Chris Hedges was recently on Glenn Greenwald's System Update offering a wide-ranging analysis of current events. I copied the following excerpts concerning the U.S. Security State and the disturbing transformation of the DNC:

G. Greenwald: Anyone covering foreign policy and covering wars as you did for so long, obviously has to deal with, in all sorts of ways, the U.S. security state, the CIA, the NSA, the FBI, and sort of how it influences a lot of these policies. There's no way to understand one without the other. After 9/11, we saw this series of whistleblowers from within the U.S. Security State, and people like William Binney, Thomas Drake, and, of course, culminating with Edward Snowden, all have the same grievance, namely, that the whole foundation of this secret part of our government that would act without democratic accountability and outside of any transparency would be the one taboo would ever be turning their power inward to manipulate the American population and domestic population. And a lot of that came forward primarily based on their grievance, that that was the thing that they thought would never happen. And they were seeing that more and more and more and more, that almost as much as these agencies were focused on foreign governments, they were focused on our domestic politics as well. I know there's been a lot of that since the creation of the U.S. Security State, but do you agree that that has gotten worse and more dire, more evident – the idea that the U.S. Security State now plays a bigger role than ever before in our domestic politics?

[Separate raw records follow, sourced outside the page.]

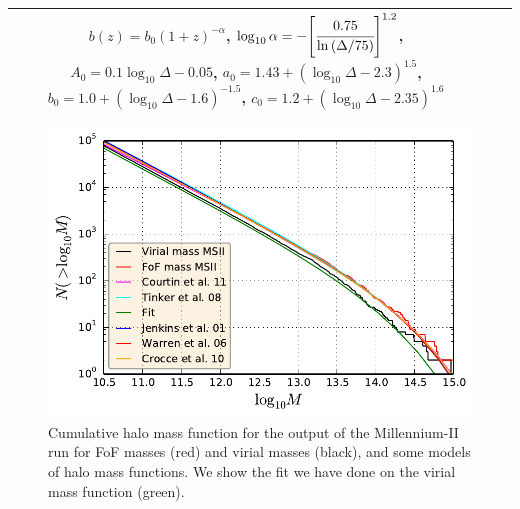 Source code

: \begin{table}
\begin{tabular}{cp{6.5cm}p{5cm}}
        $b\left(z\right)=b_0{\left(1+z\right)}^{-\alpha}$,\newline
        $\log_{10}\alpha=
        -{\left[\cfrac{0.75}{\ln\left(\Delta/75\right)}\right]}^{1.2}$,\newline
        $A_0=0.1\log_{10}\Delta-0.05$,\newline
        $a_0=1.43+{\left(\log_{10}\Delta-2.3\right)}^{1.5}$,\newline
        $b_0=1.0+{\left(\log_{10}\Delta-1.6\right)}^{-1.5}$,\newline
        $c_0=1.2+{\left(\log_{10}\Delta-2.35\right)}^{1.6}$ \\
        \bottomrule
    \end{tabular}
\end{table}

\begin{figure}[t]
    \centering
    \includegraphics[width=0.6\linewidth]{figures/hmf/hmf.pdf}
    \caption{Cumulative halo mass function for the output of the Millennium-II
    run for FoF masses (red) and virial masses (black), and some models of halo
mass functions. We show the fit we have done on the virial mass function
(green).\label{fig:hmf}}
\end{figure}
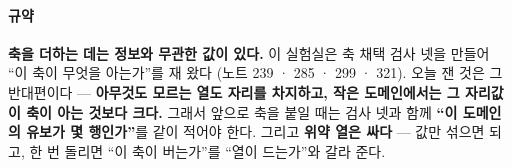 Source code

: \documentclass[10pt]{article}
\begin{document}
\paragraph{규약} \textbf{축을 더하는 데는 정보와 무관한 값이 있다.}
이 실험실은 축 채택 검사 넷을 만들어 ``이 축이 무엇을 아는가''를 재 왔다
(노트 239 · 285 · 299 · 321). 오늘 잰 것은 그 반대편이다 --- \textbf{아무것도
모르는 열도 자리를 차지하고, 작은 도메인에서는 그 자리값이 축이 아는
것보다 크다.} 그래서 앞으로 축을 붙일 때는 검사 넷과 함께
\textbf{``이 도메인의 유보가 몇 행인가''}를 같이 적어야 한다. 그리고
\textbf{위약 열은 싸다} --- 값만 섞으면 되고, 한 번 돌리면 ``이 축이 버는가''를
``열이 드는가''와 갈라 준다.
\end{document}
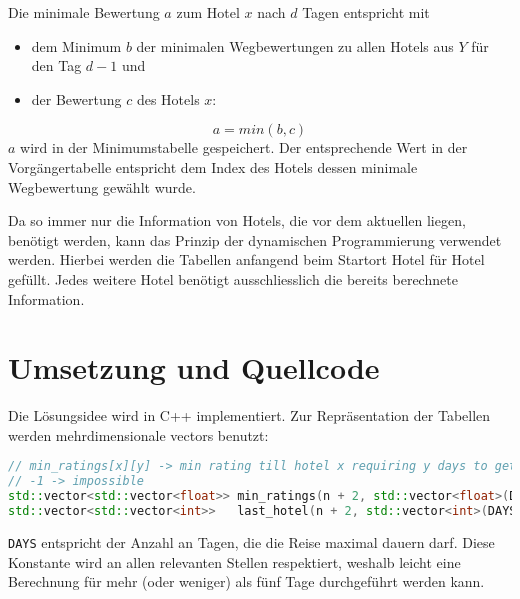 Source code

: \documentclass[a4paper,10pt,ngerman]{scrartcl}
\begin{document}
Die minimale Bewertung $a$ zum Hotel $x$ nach $d$ Tagen entspricht mit
\begin{itemize}
    \item dem Minimum $b$ der minimalen Wegbewertungen zu allen Hotels aus $Y$ für den Tag $d-1$ und
    \item der Bewertung $c$ des Hotels $x$:
\end{itemize}
\begin{equation*}
    a = min(b, c)
\end{equation*}
$a$ wird in der Minimumstabelle gespeichert.
Der entsprechende Wert in der Vorgängertabelle entspricht dem Index des Hotels dessen minimale Wegbewertung gewählt wurde.

\medskip
Da so immer nur die Information von Hotels, die vor dem aktuellen liegen, benötigt werden, kann das Prinzip der dynamischen Programmierung verwendet werden.
Hierbei werden die Tabellen anfangend beim Startort Hotel für Hotel gefüllt.
Jedes weitere Hotel benötigt ausschliesslich die bereits berechnete Information.

\section{Umsetzung und Quellcode}
Die Lösungsidee wird in C++ implementiert.
Zur Repräsentation der Tabellen werden mehrdimensionale vectors benutzt:
\begin{lstlisting}[language=C++]
// min_ratings[x][y] -> min rating till hotel x requiring y days to get to
// -1 -> impossible
std::vector<std::vector<float>> min_ratings(n + 2, std::vector<float>(DAYS + 1, -1));
std::vector<std::vector<int>>   last_hotel(n + 2, std::vector<int>(DAYS + 1, -1));
\end{lstlisting}
\lstinline{DAYS} entspricht der Anzahl an Tagen, die die Reise maximal dauern darf.
Diese Konstante wird an allen relevanten Stellen respektiert, weshalb leicht eine Berechnung für mehr (oder weniger) als fünf Tage durchgeführt werden kann.
\end{document}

Chris Hedges: Yeah, it's completely unaccountable and you can't control it. That's the problem. And Arnold Toynbee when he writes about the decline of the Empire, talks about these rogue intelligence, military complexes, institutions that essentially can no longer be regulated, can no longer be constrained. All of the people who led us into the wars in Iraq and Afghanistan, Libya, you know, there should be accountability there. Not only is there no accountability, but the same people are leading us into the disasters in Ukraine and funneling weapons to sustain the genocide in Gaza. And that's very dangerous because, at the beginning of an empire, empires are very judicious, usually about the use of force. What characterizes declining dying empires is military adventurism, where they seek to gain a diminishing or a loss to Germany through a military fiasco. And I think we can start with Vietnam and go basically right through just one military debacle after another. What we've done in the Middle East is probably the greatest strategic blunder, you know, in American history.